The mission commander glanced down at the sheet paper in his hand. He was also holding, Irv saw, a map Minerva compiled from Mariner and Viking photos. “Interesting,” was all he said.
Louise would not let him get by with that. “Come on, Era. Out with it,” she told him. “Suspense isn’t funny.”
“All right,” he said, a little sheepishly. He held up the map.
“We’ve all known since ‘T6 where Viking landed, haven’t we? Here.” He pointed.
“Not far west of the Jotun Canyon, sure,” Irv said. Everyone else nodded.
“Not sure. They’ve just done a pile of new computer work on the Viking data, and it turns out the lander actually came down here, about fifty miles east of where they thought. We’ll have to adjust our landing site to conform to the new data.
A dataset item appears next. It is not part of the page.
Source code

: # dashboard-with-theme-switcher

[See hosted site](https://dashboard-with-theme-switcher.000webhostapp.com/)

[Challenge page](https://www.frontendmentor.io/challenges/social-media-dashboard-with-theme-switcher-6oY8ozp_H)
Louise, honey, it’ll mean more time on the computer for you- sorry.”
“I expect I’ll manage,” she said, which for a minute or so was the only break in the silence that followed her husband’s announcement.
“How very-convenient,” Sarah Levitt said at last. “Now we know, and the Russians don’t.” Both missions had intended to land as close to the Viking touchdown point as possible; only there could they be sure they would find intelligent life.
“There might be anything on the other side of that canyon,” Irv said. Pat Marquard nodded vigorously. He knew they were thinking along the same lines. Minerva’s big canyons were wider and deeper than anything Earth knew; each spring they carried meltwater from the south polar cap to the seas and lakes of the southern tropics-though on Minerva the word “tropics” had a strictly geographic meaning. The great gorges had to be formidable barriers to both ideas and genes.
“I reckon the Russians will tell us, same as we’ll tell them what we come across on our side,” Emmett Bragg said. His drawl had gotten thicker. That happened, Irv had noticed, when Bragg did not want to come out with everything that was on his mind.